My friends became the artists, the fuck-ups, the druggies, the screamers, the passive dreamers. We felt we had something to say but not the words to say it; we wrote bad poetry on napkins at the diner and played shows in basements and spread graffiti under the Androscoggin bridge because we were too young and too angry to know how to fix the mess we were about to march into. We felt our parents selfish and drunk and sad, our teachers rigid and unwilling to teach us what really mattered. We found solace in the loneliness of each other. We sat in circles with nothing to say but always talking. We cried in bed, or the shower. Some of us were fast food workers, some of us were chained to cubicles, and some of us would just lie in bed and wait for the time to pass.

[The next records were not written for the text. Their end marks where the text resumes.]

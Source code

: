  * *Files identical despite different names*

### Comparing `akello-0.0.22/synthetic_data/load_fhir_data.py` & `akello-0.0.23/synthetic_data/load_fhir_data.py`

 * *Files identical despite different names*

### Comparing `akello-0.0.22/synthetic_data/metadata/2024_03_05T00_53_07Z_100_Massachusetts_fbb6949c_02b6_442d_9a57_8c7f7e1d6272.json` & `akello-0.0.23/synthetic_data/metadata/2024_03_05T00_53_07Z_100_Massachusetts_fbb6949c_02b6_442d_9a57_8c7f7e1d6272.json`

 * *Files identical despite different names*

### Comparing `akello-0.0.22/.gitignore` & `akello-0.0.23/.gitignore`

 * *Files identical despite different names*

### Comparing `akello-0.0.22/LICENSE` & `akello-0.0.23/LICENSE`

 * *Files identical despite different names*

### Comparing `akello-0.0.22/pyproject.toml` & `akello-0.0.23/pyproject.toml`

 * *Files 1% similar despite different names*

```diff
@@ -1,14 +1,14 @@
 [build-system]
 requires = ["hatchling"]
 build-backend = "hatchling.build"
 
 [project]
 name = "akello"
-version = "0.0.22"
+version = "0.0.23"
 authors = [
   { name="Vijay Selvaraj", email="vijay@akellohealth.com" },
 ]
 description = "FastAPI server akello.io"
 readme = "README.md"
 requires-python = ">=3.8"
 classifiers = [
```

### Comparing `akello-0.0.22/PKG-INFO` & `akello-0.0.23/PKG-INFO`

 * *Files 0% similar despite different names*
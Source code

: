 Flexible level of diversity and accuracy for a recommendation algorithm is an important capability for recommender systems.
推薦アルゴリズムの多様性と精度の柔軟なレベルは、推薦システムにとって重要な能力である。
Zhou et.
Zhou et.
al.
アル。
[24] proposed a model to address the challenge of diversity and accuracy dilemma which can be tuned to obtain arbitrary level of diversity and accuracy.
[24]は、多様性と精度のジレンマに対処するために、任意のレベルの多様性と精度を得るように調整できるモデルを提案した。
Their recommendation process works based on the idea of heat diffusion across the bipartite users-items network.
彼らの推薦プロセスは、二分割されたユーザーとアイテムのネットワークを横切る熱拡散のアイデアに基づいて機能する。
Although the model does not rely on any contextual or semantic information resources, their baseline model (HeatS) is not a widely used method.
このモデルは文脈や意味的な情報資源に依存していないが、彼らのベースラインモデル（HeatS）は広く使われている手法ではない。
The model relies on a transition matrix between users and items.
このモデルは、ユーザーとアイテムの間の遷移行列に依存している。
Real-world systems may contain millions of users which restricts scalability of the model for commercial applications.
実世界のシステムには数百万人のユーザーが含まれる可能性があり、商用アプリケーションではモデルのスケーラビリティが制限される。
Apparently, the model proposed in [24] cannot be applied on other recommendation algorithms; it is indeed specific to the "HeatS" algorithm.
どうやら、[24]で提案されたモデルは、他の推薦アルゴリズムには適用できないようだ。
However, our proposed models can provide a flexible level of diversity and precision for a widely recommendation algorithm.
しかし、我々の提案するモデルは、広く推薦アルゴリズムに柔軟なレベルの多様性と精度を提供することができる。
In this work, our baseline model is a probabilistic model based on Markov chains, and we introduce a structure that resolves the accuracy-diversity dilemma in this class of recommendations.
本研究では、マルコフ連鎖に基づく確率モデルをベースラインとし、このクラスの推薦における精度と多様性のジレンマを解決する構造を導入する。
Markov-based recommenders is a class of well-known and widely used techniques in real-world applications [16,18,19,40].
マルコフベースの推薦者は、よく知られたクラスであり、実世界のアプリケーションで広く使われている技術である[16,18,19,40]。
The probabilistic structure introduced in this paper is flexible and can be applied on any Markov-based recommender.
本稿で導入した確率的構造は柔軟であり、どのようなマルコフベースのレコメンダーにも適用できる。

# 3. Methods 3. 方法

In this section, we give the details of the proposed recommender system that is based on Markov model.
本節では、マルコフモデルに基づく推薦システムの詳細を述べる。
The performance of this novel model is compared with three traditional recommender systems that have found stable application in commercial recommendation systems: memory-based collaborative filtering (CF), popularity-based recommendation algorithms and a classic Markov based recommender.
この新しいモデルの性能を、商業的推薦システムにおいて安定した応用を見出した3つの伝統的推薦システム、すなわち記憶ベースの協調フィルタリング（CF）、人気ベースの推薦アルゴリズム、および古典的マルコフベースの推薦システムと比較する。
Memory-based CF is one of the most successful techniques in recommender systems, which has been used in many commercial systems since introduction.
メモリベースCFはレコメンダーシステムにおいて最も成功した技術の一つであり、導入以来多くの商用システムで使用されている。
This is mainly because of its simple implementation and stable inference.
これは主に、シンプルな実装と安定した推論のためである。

The ashes of our adolescence scattered over America. Danica became a morphine addict in Portland, Oregon. Ellis, in a manic frenzy, was kicked out of Evergreen from trying to incite a violent transgendered revolution on campus in Washington. Courtney grew sick of watching herself snort amphetamines off a dirty mirror in her art school dorm room in Boston. They all came back, and the rest never left, except for me. I fell in love with these characters and now I tell stories about them. I write about a beautiful woman who falls in love with a beautiful God called Morpheus. He sings her to sleep and makes everything feel okay. I write about people forever in transition and the violent struggle to remain in the center of a seemingly binary spectrum. I write about a quiet girl who grew older too quickly in the cold, how she stays warm in her fishnets because there’s nothing colder than being alone and absent the sweet-sticky drip of the night, the fast-talking friends, the wide eyes, and the frenzied laughs. I write about a father, too, who’d always suck the red out of wine glasses and hide until he goes to work, whose wife called him once an emotional vampire. I write about these people. And now I write about myself.